Asperger’s syndrome is considered by some to be the same as high functioning autism. Others suggest that Asperger’s disorder is different from autism in that language development is generally not delayed (Medline Plus, 2006). A person with Asperger’s syndrome does not experience cognitive developmental delays, but has difficulty in social interactions. This person may be identified as strange by others, may have difficulty reading or identifying with other people’s emotions, and may prefer routine and become upset if routines are disrupted. Many people with Asperger’s syndrome may have above average intelligence and may have an intense focus of interests in a particular field. For example, a person may be extremely interested in and knowledgeable about cars. Another might be very interested in the smell of people’s shoes.
Pervasive developmental disorder is a term used to refer to difficulties in socialization and delays in developing communicative skills. This is usually recognized before 3 years of age. A child with PDD may interact in unusual ways with toys, people, or situations, and may engage in repetitive movement.
What is a learning disability? The spectrum disorders just described impact many areas of the child’s life. And if a child is mentally retarded, that child is typically slow in all areas of learning. However, a child with a learning disability has problems in a specific area or with a specific task or type of activity related to education. A learning difficulty refers to a deficit in a child’s ability to perform an expected academic skill (Berger, 2005). These difficulties are identified in school because this is when children’s academic abilities are being tested, compared, and measured. Consequently, once academic testing is no longer essential in that person’s life (as when they are working rather than going to school) these disabilities may no longer be noticed or relevant, depending on the person’s job and the extent of the disability.
Dyslexia is one of the most commonly diagnosed disabilities and involves having difficulty in the area of reading. This diagnosis is used for a number of reading difficulties. For example, the child may reverse letters or have difficulty reading from left to right or may have problems associating letters with sounds. It appears to be rooted in some neurological problems involving the parts of the brain active in recognizing letters, verbally responding, or being able to manipulate sounds (National Institute of Neurological Disorders and Stroke, 2006). Treatment typically involves altering teaching methods to accommodate the person’s particular problematic area.

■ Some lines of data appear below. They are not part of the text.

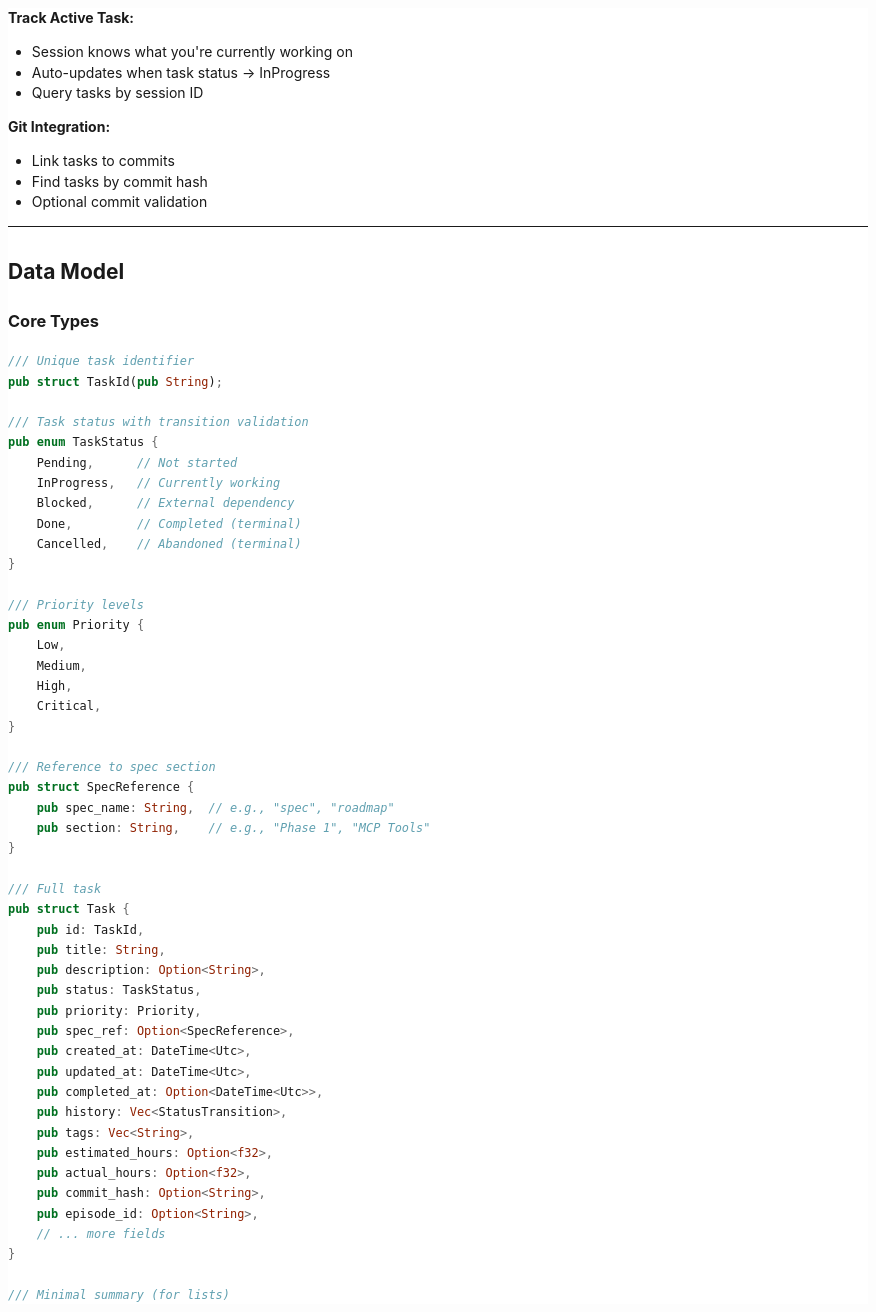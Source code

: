 **Track Active Task:**
- Session knows what you're currently working on
- Auto-updates when task status → InProgress
- Query tasks by session ID

**Git Integration:**
- Link tasks to commits
- Find tasks by commit hash
- Optional commit validation

---

## Data Model

### Core Types

```rust
/// Unique task identifier
pub struct TaskId(pub String);

/// Task status with transition validation
pub enum TaskStatus {
    Pending,      // Not started
    InProgress,   // Currently working
    Blocked,      // External dependency
    Done,         // Completed (terminal)
    Cancelled,    // Abandoned (terminal)
}

/// Priority levels
pub enum Priority {
    Low,
    Medium,
    High,
    Critical,
}

/// Reference to spec section
pub struct SpecReference {
    pub spec_name: String,  // e.g., "spec", "roadmap"
    pub section: String,    // e.g., "Phase 1", "MCP Tools"
}

/// Full task
pub struct Task {
    pub id: TaskId,
    pub title: String,
    pub description: Option<String>,
    pub status: TaskStatus,
    pub priority: Priority,
    pub spec_ref: Option<SpecReference>,
    pub created_at: DateTime<Utc>,
    pub updated_at: DateTime<Utc>,
    pub completed_at: Option<DateTime<Utc>>,
    pub history: Vec<StatusTransition>,
    pub tags: Vec<String>,
    pub estimated_hours: Option<f32>,
    pub actual_hours: Option<f32>,
    pub commit_hash: Option<String>,
    pub episode_id: Option<String>,
    // ... more fields
}

/// Minimal summary (for lists)
```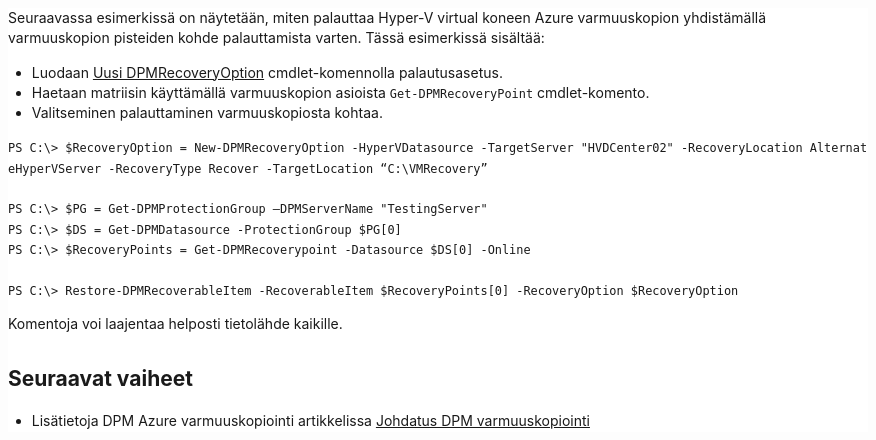 Seuraavassa esimerkissä on näytetään, miten palauttaa Hyper-V virtual koneen Azure varmuuskopion yhdistämällä varmuuskopion pisteiden kohde palauttamista varten. Tässä esimerkissä sisältää:

- Luodaan [Uusi DPMRecoveryOption](https://technet.microsoft.com/library/hh881592) cmdlet-komennolla palautusasetus.
- Haetaan matriisin käyttämällä varmuuskopion asioista ```Get-DPMRecoveryPoint``` cmdlet-komento.
- Valitseminen palauttaminen varmuuskopiosta kohtaa.

```
PS C:\> $RecoveryOption = New-DPMRecoveryOption -HyperVDatasource -TargetServer "HVDCenter02" -RecoveryLocation AlternateHyperVServer -RecoveryType Recover -TargetLocation “C:\VMRecovery”

PS C:\> $PG = Get-DPMProtectionGroup –DPMServerName "TestingServer"
PS C:\> $DS = Get-DPMDatasource -ProtectionGroup $PG[0]
PS C:\> $RecoveryPoints = Get-DPMRecoverypoint -Datasource $DS[0] -Online

PS C:\> Restore-DPMRecoverableItem -RecoverableItem $RecoveryPoints[0] -RecoveryOption $RecoveryOption
```

Komentoja voi laajentaa helposti tietolähde kaikille.

## <a name="next-steps"></a>Seuraavat vaiheet

- Lisätietoja DPM Azure varmuuskopiointi artikkelissa [Johdatus DPM varmuuskopiointi](backup-azure-dpm-introduction.md)
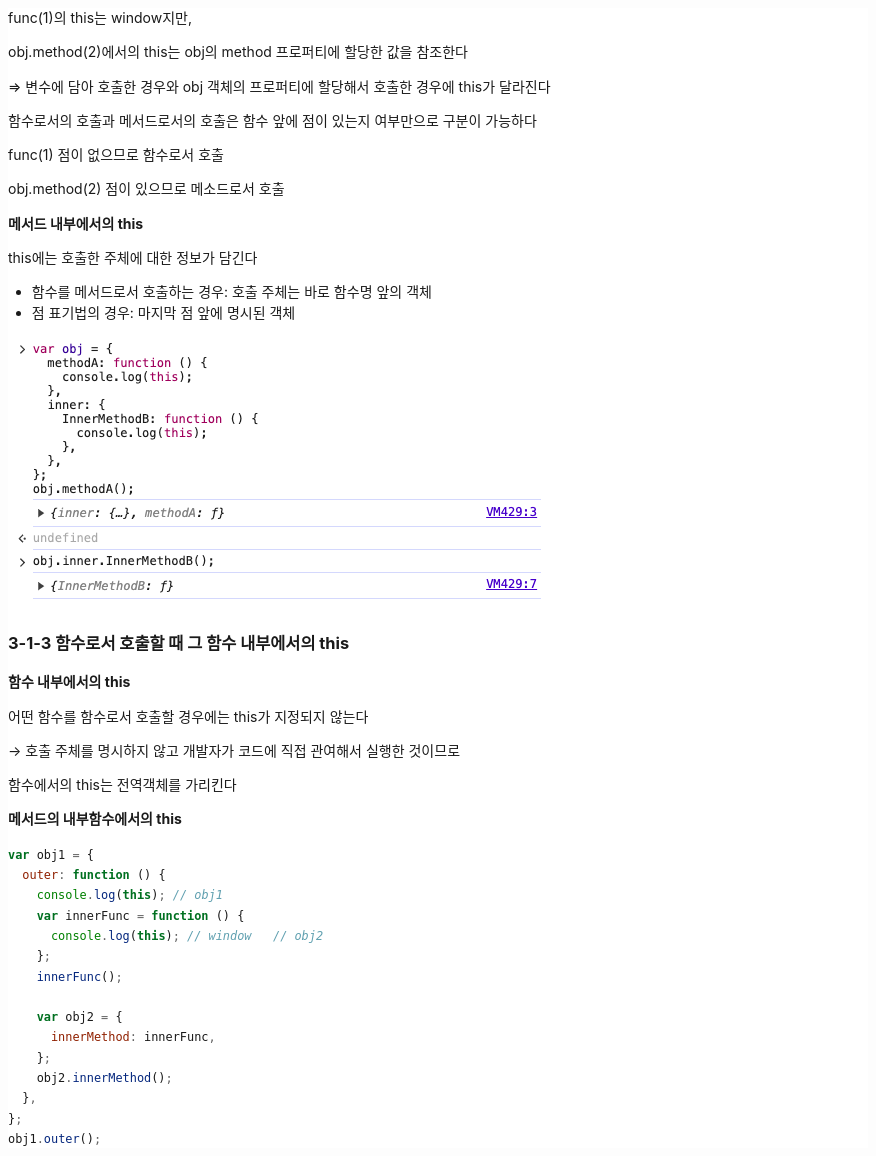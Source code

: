 func(1)의 this는 window지만,

obj.method(2)에서의 this는 obj의 method 프로퍼티에 할당한 값을 참조한다

⇒ 변수에 담아 호출한 경우와 obj 객체의 프로퍼티에 할당해서 호출한 경우에 this가 달라진다

함수로서의 호출과 메서드로서의 호출은 함수 앞에 점이 있는지 여부만으로 구분이 가능하다

func(1) 점이 없으므로 함수로서 호출

obj.method(2) 점이 있으므로 메소드로서 호출

**메서드 내부에서의 this**

this에는 호출한 주체에 대한 정보가 담긴다

- 함수를 메서드로서 호출하는 경우: 호출 주체는 바로 함수명 앞의 객체
- 점 표기법의 경우: 마지막 점 앞에 명시된 객체

![](./img/4.png)

### 3-1-3 함수로서 호출할 때 그 함수 내부에서의 this

**함수 내부에서의 this**

어떤 함수를 함수로서 호출할 경우에는 this가 지정되지 않는다

→ 호출 주체를 명시하지 않고 개발자가 코드에 직접 관여해서 실행한 것이므로

함수에서의 this는 전역객체를 가리킨다

**메서드의 내부함수에서의 this**

```jsx
var obj1 = {
  outer: function () {
    console.log(this); // obj1
    var innerFunc = function () {
      console.log(this); // window   // obj2
    };
    innerFunc();

    var obj2 = {
      innerMethod: innerFunc,
    };
    obj2.innerMethod();
  },
};
obj1.outer();
```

Attention Deficit Hyperactivity Disorder is considered a neurological and behavioral disorder in which a person has difficulty staying on task, screening out distractions, and inhibiting behavioral outbursts. The most commonly recommended treatment involves the use of medication, structuring the classroom environment to keep distractions at a minimum, tutoring, and teaching parents how to set limits and encourage age-appropriate behavior (NINDS, 2006).